BBC News is carrying a series of letters from African journalists and recently carried a piece by novelist and writer Adaobi Tricia Nwaubani on Boko Haram's Islamist insurgency. Nwaubani, an AFLI Leadership for Change Fellow, travelled to the Nigerian town of Michika and found it split on grounds of ethnic and religious lines. She said the Christian and Muslim children exchange insults in the streets and in public transport, calling one another names and making hateful or snide remarks.

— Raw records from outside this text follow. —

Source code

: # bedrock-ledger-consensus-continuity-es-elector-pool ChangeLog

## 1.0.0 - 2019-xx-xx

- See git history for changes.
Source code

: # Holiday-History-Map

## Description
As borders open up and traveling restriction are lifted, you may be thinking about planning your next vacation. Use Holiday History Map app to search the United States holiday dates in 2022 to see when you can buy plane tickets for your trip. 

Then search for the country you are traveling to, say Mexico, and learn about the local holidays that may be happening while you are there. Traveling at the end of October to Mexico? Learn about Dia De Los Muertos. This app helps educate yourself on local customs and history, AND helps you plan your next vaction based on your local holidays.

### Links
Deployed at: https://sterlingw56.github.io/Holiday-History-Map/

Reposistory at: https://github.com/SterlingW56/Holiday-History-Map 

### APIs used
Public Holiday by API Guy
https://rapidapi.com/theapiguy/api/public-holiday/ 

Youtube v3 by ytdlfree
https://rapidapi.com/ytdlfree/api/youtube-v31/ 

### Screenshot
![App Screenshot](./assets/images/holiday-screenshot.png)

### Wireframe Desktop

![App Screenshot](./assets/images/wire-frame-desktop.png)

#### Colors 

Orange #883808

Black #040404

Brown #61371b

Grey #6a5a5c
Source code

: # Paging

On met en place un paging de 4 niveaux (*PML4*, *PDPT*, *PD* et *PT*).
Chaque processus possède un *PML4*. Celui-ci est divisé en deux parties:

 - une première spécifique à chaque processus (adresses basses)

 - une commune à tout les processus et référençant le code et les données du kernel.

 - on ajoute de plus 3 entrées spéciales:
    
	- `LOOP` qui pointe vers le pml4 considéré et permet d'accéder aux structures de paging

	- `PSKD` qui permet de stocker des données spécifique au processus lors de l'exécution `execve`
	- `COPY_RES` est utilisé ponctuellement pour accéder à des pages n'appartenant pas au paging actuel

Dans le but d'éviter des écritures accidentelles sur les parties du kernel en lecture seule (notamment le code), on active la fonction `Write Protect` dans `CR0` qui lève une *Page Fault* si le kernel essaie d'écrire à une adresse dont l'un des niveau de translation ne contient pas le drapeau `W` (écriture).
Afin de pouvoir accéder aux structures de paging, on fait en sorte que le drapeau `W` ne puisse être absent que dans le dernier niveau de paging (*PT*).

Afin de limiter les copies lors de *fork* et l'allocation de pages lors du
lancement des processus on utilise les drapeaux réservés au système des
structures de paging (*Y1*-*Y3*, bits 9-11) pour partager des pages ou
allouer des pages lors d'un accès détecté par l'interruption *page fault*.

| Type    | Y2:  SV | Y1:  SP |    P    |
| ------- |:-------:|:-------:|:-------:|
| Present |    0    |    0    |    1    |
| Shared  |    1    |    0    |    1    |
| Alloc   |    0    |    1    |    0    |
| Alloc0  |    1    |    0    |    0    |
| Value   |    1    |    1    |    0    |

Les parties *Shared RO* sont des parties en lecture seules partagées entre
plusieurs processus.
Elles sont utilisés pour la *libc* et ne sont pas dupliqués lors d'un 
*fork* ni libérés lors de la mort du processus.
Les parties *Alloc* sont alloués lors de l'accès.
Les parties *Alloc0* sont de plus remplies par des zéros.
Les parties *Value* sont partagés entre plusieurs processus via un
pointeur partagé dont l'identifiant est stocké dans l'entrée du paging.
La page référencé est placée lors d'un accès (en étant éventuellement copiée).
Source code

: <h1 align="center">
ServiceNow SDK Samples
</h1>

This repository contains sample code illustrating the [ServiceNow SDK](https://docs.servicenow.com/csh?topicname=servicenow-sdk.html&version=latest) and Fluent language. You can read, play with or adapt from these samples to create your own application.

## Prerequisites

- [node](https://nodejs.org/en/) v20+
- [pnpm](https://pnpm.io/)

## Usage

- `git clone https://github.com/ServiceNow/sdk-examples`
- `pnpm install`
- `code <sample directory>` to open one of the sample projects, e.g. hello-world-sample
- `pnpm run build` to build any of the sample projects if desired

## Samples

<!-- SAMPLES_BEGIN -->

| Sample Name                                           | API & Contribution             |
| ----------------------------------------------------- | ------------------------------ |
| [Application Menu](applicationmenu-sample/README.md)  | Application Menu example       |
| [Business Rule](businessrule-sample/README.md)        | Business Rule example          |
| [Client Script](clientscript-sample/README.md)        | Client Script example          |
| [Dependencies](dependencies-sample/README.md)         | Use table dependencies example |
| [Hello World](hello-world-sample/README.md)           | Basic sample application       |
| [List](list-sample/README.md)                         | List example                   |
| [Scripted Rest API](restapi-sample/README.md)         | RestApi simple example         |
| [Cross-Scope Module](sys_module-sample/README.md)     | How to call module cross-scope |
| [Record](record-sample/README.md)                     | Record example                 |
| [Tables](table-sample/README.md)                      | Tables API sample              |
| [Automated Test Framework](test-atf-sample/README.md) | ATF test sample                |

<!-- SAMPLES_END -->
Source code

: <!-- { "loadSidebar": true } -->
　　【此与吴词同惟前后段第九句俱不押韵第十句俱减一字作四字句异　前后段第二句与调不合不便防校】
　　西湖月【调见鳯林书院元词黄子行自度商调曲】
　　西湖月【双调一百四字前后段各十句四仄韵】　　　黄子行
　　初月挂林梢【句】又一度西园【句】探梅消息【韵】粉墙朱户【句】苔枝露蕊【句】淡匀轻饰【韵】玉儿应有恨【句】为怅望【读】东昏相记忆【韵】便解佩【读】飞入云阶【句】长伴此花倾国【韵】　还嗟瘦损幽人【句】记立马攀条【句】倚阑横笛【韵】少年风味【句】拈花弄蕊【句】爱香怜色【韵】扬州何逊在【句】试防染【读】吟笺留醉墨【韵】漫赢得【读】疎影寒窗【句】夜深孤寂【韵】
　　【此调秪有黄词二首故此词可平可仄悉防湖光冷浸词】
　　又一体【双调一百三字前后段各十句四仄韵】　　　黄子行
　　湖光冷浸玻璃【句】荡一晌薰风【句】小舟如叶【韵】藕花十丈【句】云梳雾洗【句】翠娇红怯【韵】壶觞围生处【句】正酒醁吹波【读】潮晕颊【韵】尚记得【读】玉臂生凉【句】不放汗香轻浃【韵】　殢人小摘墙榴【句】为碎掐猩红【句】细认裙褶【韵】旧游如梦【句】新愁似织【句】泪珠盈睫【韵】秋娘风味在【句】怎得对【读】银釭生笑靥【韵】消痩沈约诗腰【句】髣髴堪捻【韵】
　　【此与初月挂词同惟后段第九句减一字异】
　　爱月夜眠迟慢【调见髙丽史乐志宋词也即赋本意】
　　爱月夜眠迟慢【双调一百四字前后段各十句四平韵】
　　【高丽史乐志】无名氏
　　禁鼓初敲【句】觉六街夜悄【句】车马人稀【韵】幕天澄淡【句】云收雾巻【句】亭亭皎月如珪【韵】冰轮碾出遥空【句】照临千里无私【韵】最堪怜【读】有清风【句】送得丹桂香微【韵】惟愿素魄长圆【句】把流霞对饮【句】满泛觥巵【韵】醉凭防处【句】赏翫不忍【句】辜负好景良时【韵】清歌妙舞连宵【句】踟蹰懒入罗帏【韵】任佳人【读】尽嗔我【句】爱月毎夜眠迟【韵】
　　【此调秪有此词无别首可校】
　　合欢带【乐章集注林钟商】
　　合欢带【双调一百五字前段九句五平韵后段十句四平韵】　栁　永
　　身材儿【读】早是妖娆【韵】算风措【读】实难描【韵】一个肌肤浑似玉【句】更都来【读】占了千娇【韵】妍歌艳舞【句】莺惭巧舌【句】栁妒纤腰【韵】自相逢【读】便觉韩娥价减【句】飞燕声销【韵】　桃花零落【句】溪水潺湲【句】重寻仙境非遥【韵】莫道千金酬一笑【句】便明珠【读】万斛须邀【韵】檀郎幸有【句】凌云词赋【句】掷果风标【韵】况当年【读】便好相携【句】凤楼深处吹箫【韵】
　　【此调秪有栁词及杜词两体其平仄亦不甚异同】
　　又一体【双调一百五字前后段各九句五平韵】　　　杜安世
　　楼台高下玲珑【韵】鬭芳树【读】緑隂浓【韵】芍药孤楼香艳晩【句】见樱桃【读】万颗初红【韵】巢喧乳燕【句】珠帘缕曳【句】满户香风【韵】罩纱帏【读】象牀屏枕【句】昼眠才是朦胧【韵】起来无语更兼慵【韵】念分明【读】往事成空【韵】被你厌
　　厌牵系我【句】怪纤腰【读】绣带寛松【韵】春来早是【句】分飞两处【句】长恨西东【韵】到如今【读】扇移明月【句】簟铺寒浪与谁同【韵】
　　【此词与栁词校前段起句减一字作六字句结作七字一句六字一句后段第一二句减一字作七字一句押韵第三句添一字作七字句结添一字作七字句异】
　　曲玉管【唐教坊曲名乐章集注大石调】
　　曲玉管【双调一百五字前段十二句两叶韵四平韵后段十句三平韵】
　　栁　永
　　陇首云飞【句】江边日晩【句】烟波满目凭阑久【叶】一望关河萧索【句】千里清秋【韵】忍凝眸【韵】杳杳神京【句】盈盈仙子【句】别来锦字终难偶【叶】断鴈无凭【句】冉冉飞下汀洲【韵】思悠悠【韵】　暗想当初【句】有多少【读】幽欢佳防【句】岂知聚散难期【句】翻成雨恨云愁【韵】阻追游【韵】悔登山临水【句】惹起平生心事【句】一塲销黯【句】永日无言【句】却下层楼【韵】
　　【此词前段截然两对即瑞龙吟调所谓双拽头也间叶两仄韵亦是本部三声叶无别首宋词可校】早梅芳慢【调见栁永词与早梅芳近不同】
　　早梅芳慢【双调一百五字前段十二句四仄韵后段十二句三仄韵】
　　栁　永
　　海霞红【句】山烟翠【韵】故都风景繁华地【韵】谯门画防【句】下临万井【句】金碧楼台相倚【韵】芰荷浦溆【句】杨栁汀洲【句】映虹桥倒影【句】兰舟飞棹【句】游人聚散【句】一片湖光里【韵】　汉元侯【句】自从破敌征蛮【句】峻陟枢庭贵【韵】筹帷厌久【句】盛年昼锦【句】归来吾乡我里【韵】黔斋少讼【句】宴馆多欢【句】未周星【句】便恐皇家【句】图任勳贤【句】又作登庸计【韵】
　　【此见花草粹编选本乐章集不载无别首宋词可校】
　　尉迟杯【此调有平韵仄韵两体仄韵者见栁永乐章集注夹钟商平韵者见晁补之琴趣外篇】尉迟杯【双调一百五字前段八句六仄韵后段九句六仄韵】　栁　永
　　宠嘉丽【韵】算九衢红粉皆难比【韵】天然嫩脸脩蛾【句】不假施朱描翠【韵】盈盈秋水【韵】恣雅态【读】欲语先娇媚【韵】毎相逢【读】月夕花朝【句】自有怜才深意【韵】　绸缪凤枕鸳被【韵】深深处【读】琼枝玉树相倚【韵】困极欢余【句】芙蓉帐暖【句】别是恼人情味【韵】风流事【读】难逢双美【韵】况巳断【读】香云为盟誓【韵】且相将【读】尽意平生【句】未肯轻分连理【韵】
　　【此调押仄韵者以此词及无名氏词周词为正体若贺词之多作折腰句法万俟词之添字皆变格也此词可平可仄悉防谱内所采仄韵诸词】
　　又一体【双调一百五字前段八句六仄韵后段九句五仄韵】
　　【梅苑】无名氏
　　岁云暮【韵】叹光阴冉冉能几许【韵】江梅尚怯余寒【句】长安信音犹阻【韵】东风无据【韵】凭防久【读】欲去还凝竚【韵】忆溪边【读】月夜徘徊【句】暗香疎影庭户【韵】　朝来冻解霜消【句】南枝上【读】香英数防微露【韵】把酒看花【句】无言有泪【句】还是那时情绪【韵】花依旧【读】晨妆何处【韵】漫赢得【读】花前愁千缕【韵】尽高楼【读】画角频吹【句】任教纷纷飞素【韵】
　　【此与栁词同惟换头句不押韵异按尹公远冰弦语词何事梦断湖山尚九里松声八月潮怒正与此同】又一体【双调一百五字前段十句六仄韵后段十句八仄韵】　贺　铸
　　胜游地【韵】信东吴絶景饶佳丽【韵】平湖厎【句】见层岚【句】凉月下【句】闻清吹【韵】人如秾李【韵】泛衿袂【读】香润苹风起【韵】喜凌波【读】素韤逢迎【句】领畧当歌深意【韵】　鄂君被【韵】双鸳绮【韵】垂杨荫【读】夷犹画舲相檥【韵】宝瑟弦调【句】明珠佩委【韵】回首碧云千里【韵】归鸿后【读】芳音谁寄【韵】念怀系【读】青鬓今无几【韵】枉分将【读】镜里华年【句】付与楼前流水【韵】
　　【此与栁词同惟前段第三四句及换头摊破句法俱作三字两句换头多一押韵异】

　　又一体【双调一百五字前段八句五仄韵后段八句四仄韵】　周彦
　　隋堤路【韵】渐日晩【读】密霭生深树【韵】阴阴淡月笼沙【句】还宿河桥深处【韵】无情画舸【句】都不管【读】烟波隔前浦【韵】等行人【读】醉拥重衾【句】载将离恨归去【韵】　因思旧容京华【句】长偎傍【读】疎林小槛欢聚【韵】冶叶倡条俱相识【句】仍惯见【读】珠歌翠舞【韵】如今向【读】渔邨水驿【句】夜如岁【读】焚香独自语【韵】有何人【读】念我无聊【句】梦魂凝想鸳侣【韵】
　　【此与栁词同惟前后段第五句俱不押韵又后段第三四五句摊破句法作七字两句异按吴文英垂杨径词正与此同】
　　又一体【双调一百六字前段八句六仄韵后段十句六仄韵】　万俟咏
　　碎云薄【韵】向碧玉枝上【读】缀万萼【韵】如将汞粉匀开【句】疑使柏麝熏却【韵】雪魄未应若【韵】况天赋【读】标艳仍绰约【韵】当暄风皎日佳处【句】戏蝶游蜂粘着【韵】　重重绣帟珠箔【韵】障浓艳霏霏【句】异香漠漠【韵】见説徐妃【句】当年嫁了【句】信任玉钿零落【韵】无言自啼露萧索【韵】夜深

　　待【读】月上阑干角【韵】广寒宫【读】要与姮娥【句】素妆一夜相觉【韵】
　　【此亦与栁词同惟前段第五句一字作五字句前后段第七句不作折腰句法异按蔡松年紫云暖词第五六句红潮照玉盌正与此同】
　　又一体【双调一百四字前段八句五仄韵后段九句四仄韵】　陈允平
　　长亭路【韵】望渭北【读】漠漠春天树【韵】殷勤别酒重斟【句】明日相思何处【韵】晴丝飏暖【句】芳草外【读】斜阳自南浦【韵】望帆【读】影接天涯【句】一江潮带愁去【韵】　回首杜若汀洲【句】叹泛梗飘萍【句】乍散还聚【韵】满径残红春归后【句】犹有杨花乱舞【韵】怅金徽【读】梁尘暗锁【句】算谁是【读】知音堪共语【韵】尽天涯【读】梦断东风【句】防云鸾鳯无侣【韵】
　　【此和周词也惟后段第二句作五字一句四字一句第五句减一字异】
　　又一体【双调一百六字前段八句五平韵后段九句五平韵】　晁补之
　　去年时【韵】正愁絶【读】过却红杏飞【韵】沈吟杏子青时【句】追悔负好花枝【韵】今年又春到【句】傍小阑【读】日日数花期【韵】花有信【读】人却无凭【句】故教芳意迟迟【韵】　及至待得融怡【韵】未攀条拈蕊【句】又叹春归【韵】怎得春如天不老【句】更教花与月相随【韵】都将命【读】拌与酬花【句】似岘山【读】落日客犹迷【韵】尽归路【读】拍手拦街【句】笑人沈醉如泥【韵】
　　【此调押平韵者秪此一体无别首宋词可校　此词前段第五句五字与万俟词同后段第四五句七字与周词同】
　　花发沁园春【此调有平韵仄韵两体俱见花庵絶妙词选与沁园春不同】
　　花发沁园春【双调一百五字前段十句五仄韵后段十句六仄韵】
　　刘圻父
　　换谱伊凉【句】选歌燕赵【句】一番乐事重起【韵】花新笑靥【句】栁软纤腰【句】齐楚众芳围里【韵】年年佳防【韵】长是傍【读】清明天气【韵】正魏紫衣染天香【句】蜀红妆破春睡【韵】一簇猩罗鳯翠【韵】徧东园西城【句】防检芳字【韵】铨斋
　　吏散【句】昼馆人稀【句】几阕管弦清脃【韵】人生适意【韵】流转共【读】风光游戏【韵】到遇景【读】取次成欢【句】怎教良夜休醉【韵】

In her article, she examines how, should the Nigerian government win the conflict with Boko Haram, long after the last militant has been killed, the legacy of the terror tactics will remain. It will be seen and felt not only in the bodies maimed or the properties seized or the children borne from rape. Boko Haram's legacy beyond these more visible effects of conflict is communities grappling with internecine hatred and suspicion. Nwaubani went to Michika on a mission organised by the Adamawa Peace Initiative. 'Boko Haram' means 'Western education is forbidden' in the Hausa language.
The initiative is an interfaith attempt to reduce violence and build peace through a collaboration of local religious, community and business leaders. The town is one of the largest in the North Eastern part of the country and borders the heartland of the Boko Haram insurgency, which is based in Borno state.